[Saved entries]
'''

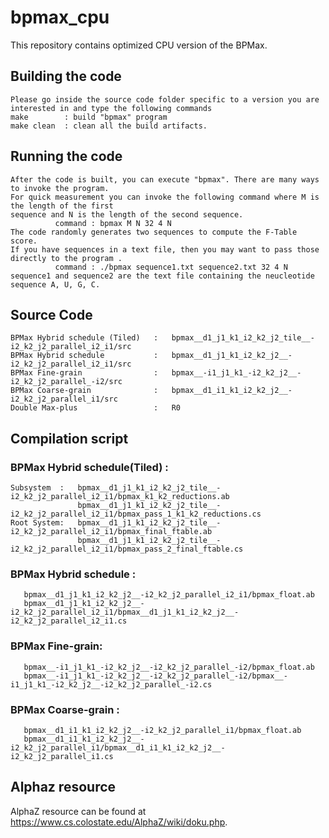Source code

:# bpmax_cpu

This repository contains optimized CPU version of the BPMax.

## Building the code
    Please go inside the source code folder specific to a version you are interested in and type the following commands
    make        : build "bpmax" program
    make clean  : clean all the build artifacts.


## Running the code
    After the code is built, you can execute "bpmax". There are many ways to invoke the program. 
    For quick measurement you can invoke the following command where M is the length of the first 
    sequence and N is the length of the second sequence. 
              command : bpmax M N 32 4 N
    The code randomly generates two sequences to compute the F-Table score.
    If you have sequences in a text file, then you may want to pass those directly to the program .
              command : ./bpmax sequence1.txt sequence2.txt 32 4 N
    sequence1 and sequence2 are the text file containing the neucleotide sequence A, U, G, C.


## Source Code
    BPMax Hybrid schedule (Tiled)   :   bpmax__d1_j1_k1_i2_k2_j2_tile__-i2_k2_j2_parallel_i2_i1/src 
    BPMax Hybrid schedule           :   bpmax__d1_j1_k1_i2_k2_j2__-i2_k2_j2_parallel_i2_i1/src 
    BPMax Fine-grain                :   bpmax__-i1_j1_k1_-i2_k2_j2__-i2_k2_j2_parallel_-i2/src
    BPMax Coarse-grain              :   bpmax__d1_i1_k1_i2_k2_j2__-i2_k2_j2_parallel_i1/src 
    Double Max-plus                 :   R0

## Compilation script
### BPMax Hybrid schedule(Tiled) :
    Subsystem  :   bpmax__d1_j1_k1_i2_k2_j2_tile__-i2_k2_j2_parallel_i2_i1/bpmax_k1_k2_reductions.ab
                   bpmax__d1_j1_k1_i2_k2_j2_tile__-i2_k2_j2_parallel_i2_i1/bpmax_pass_1_k1_k2_reductions.cs
    Root System:   bpmax__d1_j1_k1_i2_k2_j2_tile__-i2_k2_j2_parallel_i2_i1/bpmax_final_ftable.ab
                   bpmax__d1_j1_k1_i2_k2_j2_tile__-i2_k2_j2_parallel_i2_i1/bpmax_pass_2_final_ftable.cs
   
### BPMax Hybrid schedule : 
       bpmax__d1_j1_k1_i2_k2_j2__-i2_k2_j2_parallel_i2_i1/bpmax_float.ab
       bpmax__d1_j1_k1_i2_k2_j2__-i2_k2_j2_parallel_i2_i1/bpmax__d1_j1_k1_i2_k2_j2__-i2_k2_j2_parallel_i2_i1.cs
    
###  BPMax Fine-grain:
       bpmax__-i1_j1_k1_-i2_k2_j2__-i2_k2_j2_parallel_-i2/bpmax_float.ab
       bpmax__-i1_j1_k1_-i2_k2_j2__-i2_k2_j2_parallel_-i2/bpmax__-i1_j1_k1_-i2_k2_j2__-i2_k2_j2_parallel_-i2.cs
   
###  BPMax Coarse-grain :
       bpmax__d1_i1_k1_i2_k2_j2__-i2_k2_j2_parallel_i1/bpmax_float.ab
       bpmax__d1_i1_k1_i2_k2_j2__-i2_k2_j2_parallel_i1/bpmax__d1_i1_k1_i2_k2_j2__-i2_k2_j2_parallel_i1.cs
       

## Alphaz resource
 AlphaZ resource can be found at https://www.cs.colostate.edu/AlphaZ/wiki/doku.php.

'''

> _WHAT YOU WILL DO_
Reproduce every entry above in full and exactly, though not its pictures.

> _ANSWER TO THIS TASK_
Source code

:# bpmax_cpu

This repository contains optimized CPU version of the BPMax.

## Building the code
    Please go inside the source code folder specific to a version you are interested in and type the following commands
    make        : build "bpmax" program
    make clean  : clean all the build artifacts.


## Running the code
    After the code is built, you can execute "bpmax". There are many ways to invoke the program. 
    For quick measurement you can invoke the following command where M is the length of the first 
    sequence and N is the length of the second sequence. 
              command : bpmax M N 32 4 N
    The code randomly generates two sequences to compute the F-Table score.
    If you have sequences in a text file, then you may want to pass those directly to the program .
              command : ./bpmax sequence1.txt sequence2.txt 32 4 N
    sequence1 and sequence2 are the text file containing the neucleotide sequence A, U, G, C.


## Source Code
    BPMax Hybrid schedule (Tiled)   :   bpmax__d1_j1_k1_i2_k2_j2_tile__-i2_k2_j2_parallel_i2_i1/src 
    BPMax Hybrid schedule           :   bpmax__d1_j1_k1_i2_k2_j2__-i2_k2_j2_parallel_i2_i1/src 
    BPMax Fine-grain                :   bpmax__-i1_j1_k1_-i2_k2_j2__-i2_k2_j2_parallel_-i2/src
    BPMax Coarse-grain              :   bpmax__d1_i1_k1_i2_k2_j2__-i2_k2_j2_parallel_i1/src 
    Double Max-plus                 :   R0

## Compilation script
### BPMax Hybrid schedule(Tiled) :
    Subsystem  :   bpmax__d1_j1_k1_i2_k2_j2_tile__-i2_k2_j2_parallel_i2_i1/bpmax_k1_k2_reductions.ab
                   bpmax__d1_j1_k1_i2_k2_j2_tile__-i2_k2_j2_parallel_i2_i1/bpmax_pass_1_k1_k2_reductions.cs
    Root System:   bpmax__d1_j1_k1_i2_k2_j2_tile__-i2_k2_j2_parallel_i2_i1/bpmax_final_ftable.ab
                   bpmax__d1_j1_k1_i2_k2_j2_tile__-i2_k2_j2_parallel_i2_i1/bpmax_pass_2_final_ftable.cs
   
### BPMax Hybrid schedule : 
       bpmax__d1_j1_k1_i2_k2_j2__-i2_k2_j2_parallel_i2_i1/bpmax_float.ab
       bpmax__d1_j1_k1_i2_k2_j2__-i2_k2_j2_parallel_i2_i1/bpmax__d1_j1_k1_i2_k2_j2__-i2_k2_j2_parallel_i2_i1.cs
    
###  BPMax Fine-grain:
       bpmax__-i1_j1_k1_-i2_k2_j2__-i2_k2_j2_parallel_-i2/bpmax_float.ab
       bpmax__-i1_j1_k1_-i2_k2_j2__-i2_k2_j2_parallel_-i2/bpmax__-i1_j1_k1_-i2_k2_j2__-i2_k2_j2_parallel_-i2.cs
   
###  BPMax Coarse-grain :
       bpmax__d1_i1_k1_i2_k2_j2__-i2_k2_j2_parallel_i1/bpmax_float.ab
       bpmax__d1_i1_k1_i2_k2_j2__-i2_k2_j2_parallel_i1/bpmax__d1_i1_k1_i2_k2_j2__-i2_k2_j2_parallel_i1.cs
       

## Alphaz resource
 AlphaZ resource can be found at https://www.cs.colostate.edu/AlphaZ/wiki/doku.php.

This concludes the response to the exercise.